Senior District Judge and UW School of Law Alumnus Jack E. Tanner died late Tuesday night, January 10. He would have celebrated his 87th birthday on Jan. 28.
Tanner was the first African American federal judge in the Pacific Northwest and was active in the civil rights movement. He was nominated by President Jimmy Carter and appointed in 1978 as an Article III judge (later designated as a District Judge of the Western District of Washington after the roving judge position was abolished). Tanner served as an active judge until 1991, when he took senior status.
Born in Tacoma, Tanner remained a Puget Sound resident for most of his life. He served in the Army during World War II and, after his discharge from the military, worked as a longshoreman while attending the College of Puget Sound (now University of Puget Sound). He continued to work on the waterfront while attending UW School of Law and graduated with his LL.B. in 1955.
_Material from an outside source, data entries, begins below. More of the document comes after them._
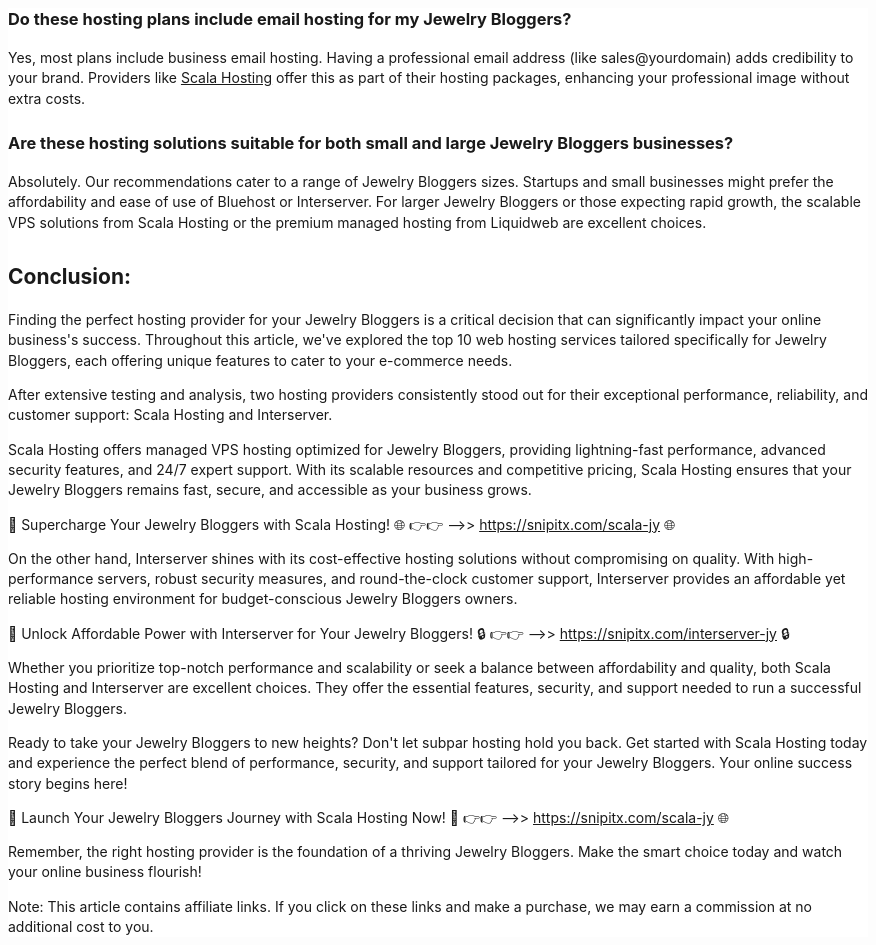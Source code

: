 ### Do these hosting plans include email hosting for my Jewelry Bloggers? 
Yes, most plans include business email hosting. Having a professional email address (like sales@yourdomain) adds credibility to your brand. Providers like [Scala Hosting](https://snipitx.com/scala-jy) offer this as part of their hosting packages, enhancing your professional image without extra costs.

### Are these hosting solutions suitable for both small and large Jewelry Bloggers businesses? 
Absolutely. Our recommendations cater to a range of Jewelry Bloggers sizes. Startups and small businesses might prefer the affordability and ease of use of Bluehost or Interserver. For larger Jewelry Bloggers or those expecting rapid growth, the scalable VPS solutions from Scala Hosting or the premium managed hosting from Liquidweb are excellent choices.

## Conclusion:

Finding the perfect hosting provider for your Jewelry Bloggers is a critical decision that can significantly impact your online business's success. Throughout this article, we've explored the top 10 web hosting services tailored specifically for Jewelry Bloggers, each offering unique features to cater to your e-commerce needs.

After extensive testing and analysis, two hosting providers consistently stood out for their exceptional performance, reliability, and customer support: Scala Hosting and Interserver.

Scala Hosting offers managed VPS hosting optimized for Jewelry Bloggers, providing lightning-fast performance, advanced security features, and 24/7 expert support. With its scalable resources and competitive pricing, Scala Hosting ensures that your Jewelry Bloggers remains fast, secure, and accessible as your business grows.

🚀 Supercharge Your Jewelry Bloggers with Scala Hosting! 🌐
👉👉 -->> https://snipitx.com/scala-jy 🌐

On the other hand, Interserver shines with its cost-effective hosting solutions without compromising on quality. With high-performance servers, robust security measures, and round-the-clock customer support, Interserver provides an affordable yet reliable hosting environment for budget-conscious Jewelry Bloggers owners.

💸 Unlock Affordable Power with Interserver for Your Jewelry Bloggers! 🔒
👉👉 -->> https://snipitx.com/interserver-jy 🔒

Whether you prioritize top-notch performance and scalability or seek a balance between affordability and quality, both Scala Hosting and Interserver are excellent choices. They offer the essential features, security, and support needed to run a successful Jewelry Bloggers.

Ready to take your Jewelry Bloggers to new heights? Don't let subpar hosting hold you back. Get started with Scala Hosting today and experience the perfect blend of performance, security, and support tailored for your Jewelry Bloggers. Your online success story begins here!

🚀 Launch Your Jewelry Bloggers Journey with Scala Hosting Now! 🌟
👉👉 -->> https://snipitx.com/scala-jy 🌐

Remember, the right hosting provider is the foundation of a thriving Jewelry Bloggers. Make the smart choice today and watch your online business flourish!

Note: This article contains affiliate links. If you click on these links and make a purchase, we may earn a commission at no additional cost to you.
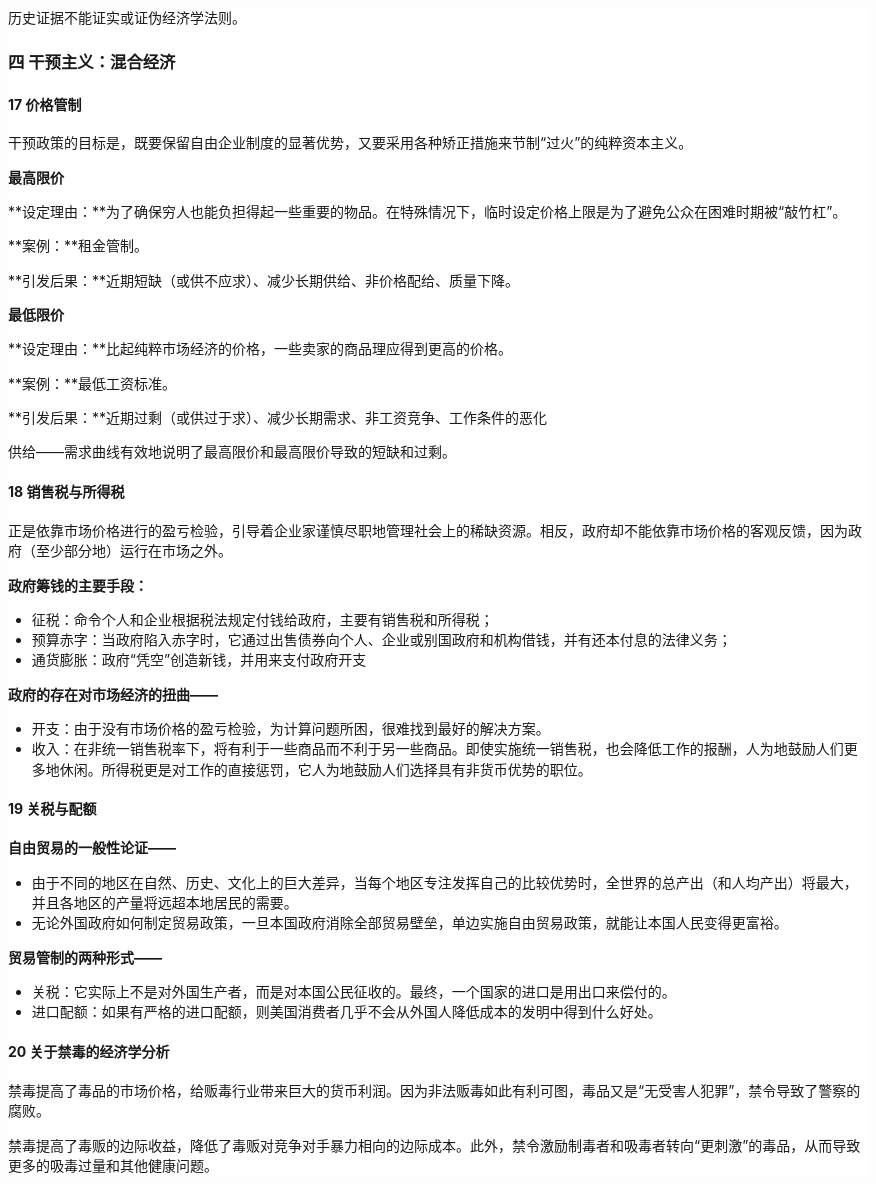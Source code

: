 历史证据不能证实或证伪经济学法则。

### 四 干预主义：混合经济

#### 17 价格管制

干预政策的目标是，既要保留自由企业制度的显著优势，又要采用各种矫正措施来节制“过火”的纯粹资本主义。

**最高限价**

**设定理由：**为了确保穷人也能负担得起一些重要的物品。在特殊情况下，临时设定价格上限是为了避免公众在困难时期被“敲竹杠”。

**案例：**租金管制。

**引发后果：**近期短缺（或供不应求）、减少长期供给、非价格配给、质量下降。

**最低限价**

**设定理由：**比起纯粹市场经济的价格，一些卖家的商品理应得到更高的价格。

**案例：**最低工资标准。

**引发后果：**近期过剩（或供过于求）、减少长期需求、非工资竞争、工作条件的恶化

供给——需求曲线有效地说明了最高限价和最高限价导致的短缺和过剩。

#### 18 销售税与所得税

正是依靠市场价格进行的盈亏检验，引导着企业家谨慎尽职地管理社会上的稀缺资源。相反，政府却不能依靠市场价格的客观反馈，因为政府（至少部分地）运行在市场之外。

**政府筹钱的主要手段：**

- 征税：命令个人和企业根据税法规定付钱给政府，主要有销售税和所得税；
- 预算赤字：当政府陷入赤字时，它通过出售债券向个人、企业或别国政府和机构借钱，并有还本付息的法律义务；
- 通货膨胀：政府“凭空”创造新钱，并用来支付政府开支

**政府的存在对市场经济的扭曲——**

- 开支：由于没有市场价格的盈亏检验，为计算问题所困，很难找到最好的解决方案。
- 收入：在非统一销售税率下，将有利于一些商品而不利于另一些商品。即使实施统一销售税，也会降低工作的报酬，人为地鼓励人们更多地休闲。所得税更是对工作的直接惩罚，它人为地鼓励人们选择具有非货币优势的职位。


#### 19 关税与配额

**自由贸易的一般性论证——**

- 由于不同的地区在自然、历史、文化上的巨大差异，当每个地区专注发挥自己的比较优势时，全世界的总产出（和人均产出）将最大，并且各地区的产量将远超本地居民的需要。
- 无论外国政府如何制定贸易政策，一旦本国政府消除全部贸易壁垒，单边实施自由贸易政策，就能让本国人民变得更富裕。

**贸易管制的两种形式——**

- 关税：它实际上不是对外国生产者，而是对本国公民征收的。最终，一个国家的进口是用出口来偿付的。
- 进口配额：如果有严格的进口配额，则美国消费者几乎不会从外国人降低成本的发明中得到什么好处。

#### 20 关于禁毒的经济学分析

禁毒提高了毒品的市场价格，给贩毒行业带来巨大的货币利润。因为非法贩毒如此有利可图，毒品又是“无受害人犯罪”，禁令导致了警察的腐败。

禁毒提高了毒贩的边际收益，降低了毒贩对竞争对手暴力相向的边际成本。此外，禁令激励制毒者和吸毒者转向“更刺激”的毒品，从而导致更多的吸毒过量和其他健康问题。
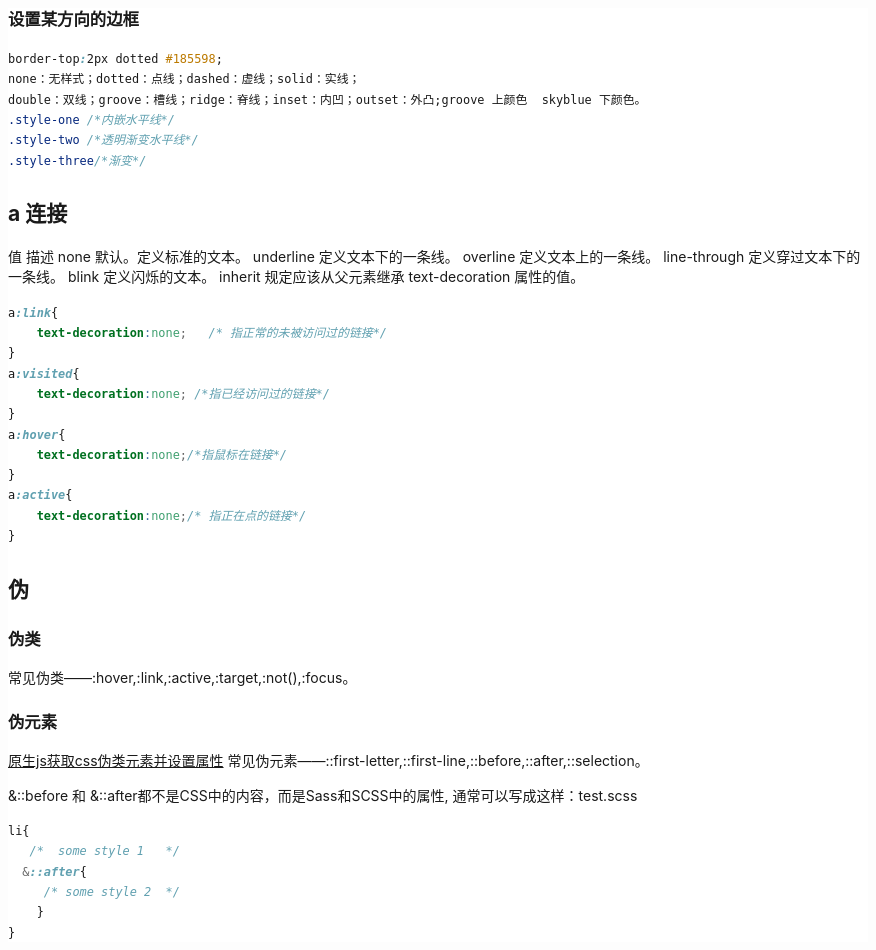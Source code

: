 ### 设置某方向的边框
```css
border-top:2px dotted #185598;
none：无样式；dotted：点线；dashed：虚线；solid：实线；
double：双线；groove：槽线；ridge：脊线；inset：内凹；outset：外凸;groove 上颜色  skyblue 下颜色。
.style-one /*内嵌水平线*/
.style-two /*透明渐变水平线*/
.style-three/*渐变*/
```

## a 连接
值 描述
none 默认。定义标准的文本。
underline 定义文本下的一条线。
overline 定义文本上的一条线。
line-through 定义穿过文本下的一条线。
blink 定义闪烁的文本。
inherit 规定应该从父元素继承 text-decoration 属性的值。

```css
a:link{
	text-decoration:none;   /* 指正常的未被访问过的链接*/ 
}
a:visited{
	text-decoration:none; /*指已经访问过的链接*/
}
a:hover{
	text-decoration:none;/*指鼠标在链接*/
}
a:active{
	text-decoration:none;/* 指正在点的链接*/
}
```

## 伪
### 伪类
常见伪类——:hover,:link,:active,:target,:not(),:focus。
### 伪元素
[原生js获取css伪类元素并设置属性](../JavaScript和TypeScript/JavaScript/知识积累/原生js获取css伪类元素并设置属性.md)
常见伪元素——::first-letter,::first-line,::before,::after,::selection。

&::before 和  &::after都不是CSS中的内容，而是Sass和SCSS中的属性, 通常可以写成这样：test.scss
```css
li{
   /*  some style 1   */
  &::after{
     /* some style 2  */  
    }
}
```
Judge Tanner had a distinguished judicial career and was the author of a number of significant opinions, particularly in the area of civil rights and civil liberties. These include a 1980 decision that conditions in Washington's Walla Walla Penitentiary were so deplorable as to constitute cruel and unusual punishment, and a 1983 ruling requiring comparable pay for women working in state government jobs. While the latter ruling was later reversed by the Ninth Circuit, it became known as the "comparable worth" case and helped draw national attention to wage discrimination against women.
Judge Tanner also was active in the NAACP serving in several high offices, including regional vice president and national delegate. In 1963, he and other national civil rights leaders conferred with President Kennedy at the White House. Judge Tanner also served on the NAACP’s National Board of Directors when Justice Thurgood Marshall was its General Counsel.
Judge Tanner is survived by his two daughters, Maryetta Greaves and Donnetta Gillum.